いわゆる普通のファッション雑誌では、一切、取り上げられないブランドです。
また、デパートや普通の流通では販売されていません。
デザイナーは、文化服装学院出身のうさぶろうさん。
「うさと」は、タイに本拠地を置き、
デザインこそ、うさぶろうさんによるものですが、その他、生産の一切をタイのとある村の人たちで担っています。
すべてオーガニックの素材で、布を織る、裁断、縫製、仕上げまで、ひとりの方が全部やります。
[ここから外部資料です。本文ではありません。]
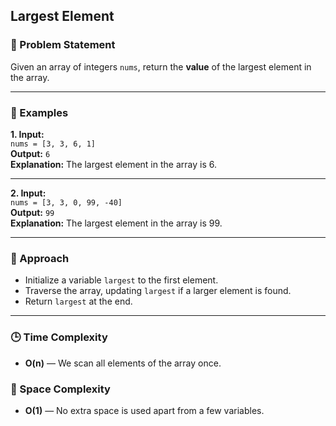 ## Largest Element

### 📝 Problem Statement  
Given an array of integers `nums`, return the **value** of the largest element in the array.

---

### 📌 Examples

**1. Input:**  
`nums = [3, 3, 6, 1]`  
**Output:** `6`  
**Explanation:** The largest element in the array is 6.

---

**2. Input:**  
`nums = [3, 3, 0, 99, -40]`  
**Output:** `99`  
**Explanation:** The largest element in the array is 99.

---

### 🧠 Approach  
- Initialize a variable `largest` to the first element.  
- Traverse the array, updating `largest` if a larger element is found.  
- Return `largest` at the end.

---

### 🕒 Time Complexity  
- **O(n)** — We scan all elements of the array once.

### 🧠 Space Complexity  
- **O(1)** — No extra space is used apart from a few variables.
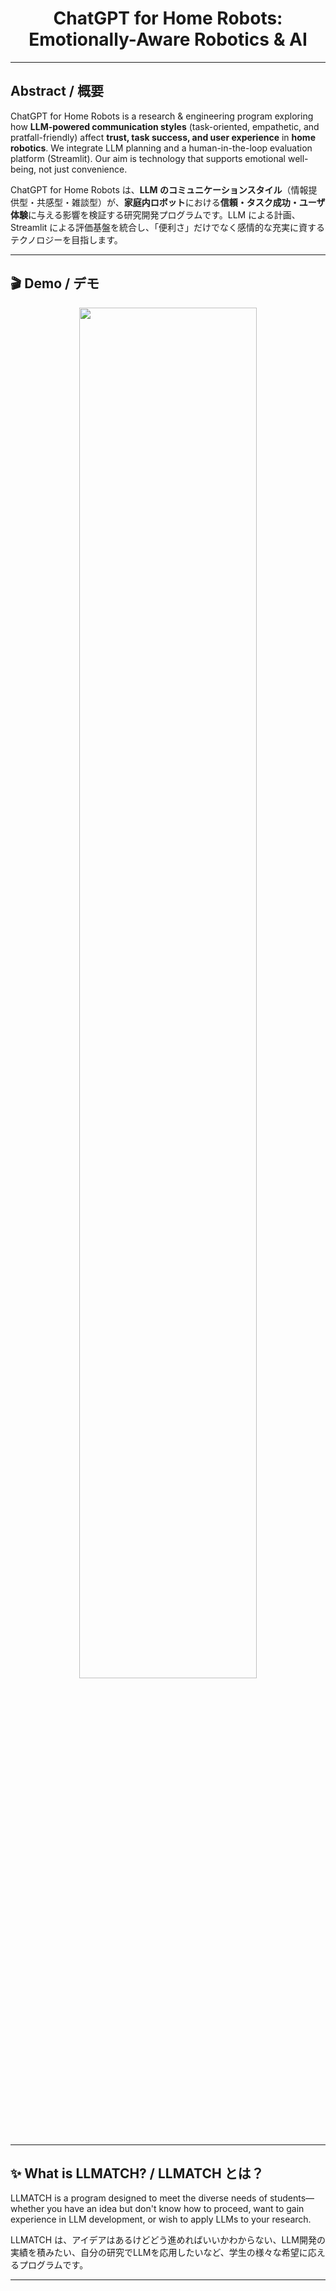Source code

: <!-- Project Title / プロジェクト名 -->
<h1 align="center">ChatGPT for Home Robots: Emotionally-Aware Robotics & AI</h1>
<!-- <p align="center">
  <a href="https://github.com/PLACEHOLDER/actions"><img alt="CI" src="https://img.shields.io/github/actions/workflow/status/PLACEHOLDER/ci.yml?label=CI"></a>
  <a href="https://github.com/PLACEHOLDER/stargazers"><img alt="Stars" src="https://img.shields.io/github/stars/PLACEHOLDER?style=social"></a>
  <a href="https://opensource.org/licenses/MIT"><img alt="License: MIT" src="https://img.shields.io/badge/License-MIT-green.svg"></a>
</p> -->

<p align="center">
  <!-- <i>Robotics × LLM × Human connection — because technology should help people feel seen, heard, and valued.</i><br/>
  <i>テクノロジーを「便利」から「幸せ」へ。人の感情とつながるロボティクス&AI。</i> -->
</p>

---
## Abstract / 概要
ChatGPT for Home Robots is a research & engineering program exploring how **LLM-powered communication styles** (task-oriented, empathetic, and pratfall-friendly) affect **trust, task success, and user experience** in **home robotics**. We integrate LLM planning and a human-in-the-loop evaluation platform (Streamlit). Our aim is technology that supports emotional well-being, not just convenience.

ChatGPT for Home Robots は、**LLM のコミュニケーションスタイル**（情報提供型・共感型・雑談型）が、**家庭内ロボット**における**信頼・タスク成功・ユーザ体験**に与える影響を検証する研究開発プログラムです。LLM による計画、Streamlit による評価基盤を統合し、「便利さ」だけでなく感情的な充実に資するテクノロジーを目指します。

---

## 🎬 Demo / デモ

<!-- ▼ どちらか使いやすい方を：YouTube 埋め込み（サムネイルリンク） -->
<!-- <p align="center">
  <a href="https://youtu.be/PLACEHOLDER" target="_blank">
    <img src="assets/thumbnail_main.jpg" alt="Demo Video" width="75%"/>
  </a>
</p>
<p align="center">
  <a href="https://youtu.be/PLACEHOLDER">▶ Watch the full demo on YouTube</a> | 
  <a href="https://youtu.be/PLACEHOLDER2">▶ Short: 60s overview</a>
</p> -->

<!-- ▼ もしくは GIF（軽量プレビュー） -->
<p align="center"><img src="assets/demo_loop.gif" width="75%" /></p>

<!-- ### Video Layout Suggestion（動画レイアウト例）
- **Main demo**（全体像）＋ **Shorts/clip**（要点60秒）
- **Use-case grid**: 3 つの短い動画を横並び（対話計画 / 実機動作 / 評価GUI）  
  <table>
    <tr>
      <td align="center"><a href="https://youtu.be/PLACEHOLDER_A"><img src="assets/thumb_plan.jpg" width="100%"><br/>Planning</a></td>
      <td align="center"><a href="https://youtu.be/PLACEHOLDER_B"><img src="assets/thumb_control.jpg" width="100%"><br/>Robot Control</a></td>
      <td align="center"><a href="https://youtu.be/PLACEHOLDER_C"><img src="assets/thumb_eval.jpg" width="100%"><br/>Evaluation UI</a></td>
    </tr>
  </table> -->

---

## ✨ What is LLMATCH? / LLMATCH とは？

LLMATCH is a program designed to meet the diverse needs of students—whether you have an idea but don't know how to proceed, want to gain experience in LLM development, or wish to apply LLMs to your research.

LLMATCH は、アイデアはあるけどどう進めればいいかわからない、LLM開発の実績を積みたい、自分の研究でLLMを応用したいなど、学生の様々な希望に応えるプログラムです。

---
そして、驚いたことに、商品の仕上げまでの、納期はありません。
みな、農作業の合間を縫って作業しているそうです。
ですから、すべてが一点モノ。
同じ色でそろえることはできません。
オーガニックの素材と染料、手織り、そして一点モノであるにもかかわらず、
値段はワンピースで2万円前後、麻や綿のストールで5000円ほどと、驚くほど安いのです。
その理由は、中間の商社や問屋や流通が入っていないから。
そして多分、デザイナーさんだけが、儲けようとしていないから。
ですから、作る人、売る人、買う人、すべてひとしく幸せになれる形態です。
不当な搾取はありません。
これこそまさに、近い未来に主流となるであろう、ブランドの姿だと、私は思います。
そして、これから少しずつですが、こういった形のブランドは増えていくでしょう。

ただ、1つ、付け加えておくと、「うさと」の服のデザインは、
長年、欧米の価値観に支配されたファッション雑誌を読み続けてきた私には、すんなり取り入れられるようなものではありません。
連想してしまうのは、邪馬台国?それともナウシカ?みたいな感じです。
今まで買ったのは、友達のプレゼントのための、麻のストールぐらいです。
それでも、このデザインを「変」というつもりはありません。
なぜなら、私たちがよいと教え込まれてきた価値観のほうが、もしかしたら、異常かもしれないからです。
行きすぎた西欧への憧れは、いつか振り子のように、戻ってくるでしょう。
そのとき、「あのときの格好、馬鹿みたいだったよね」と言われるのは、こちらの側かもしれません。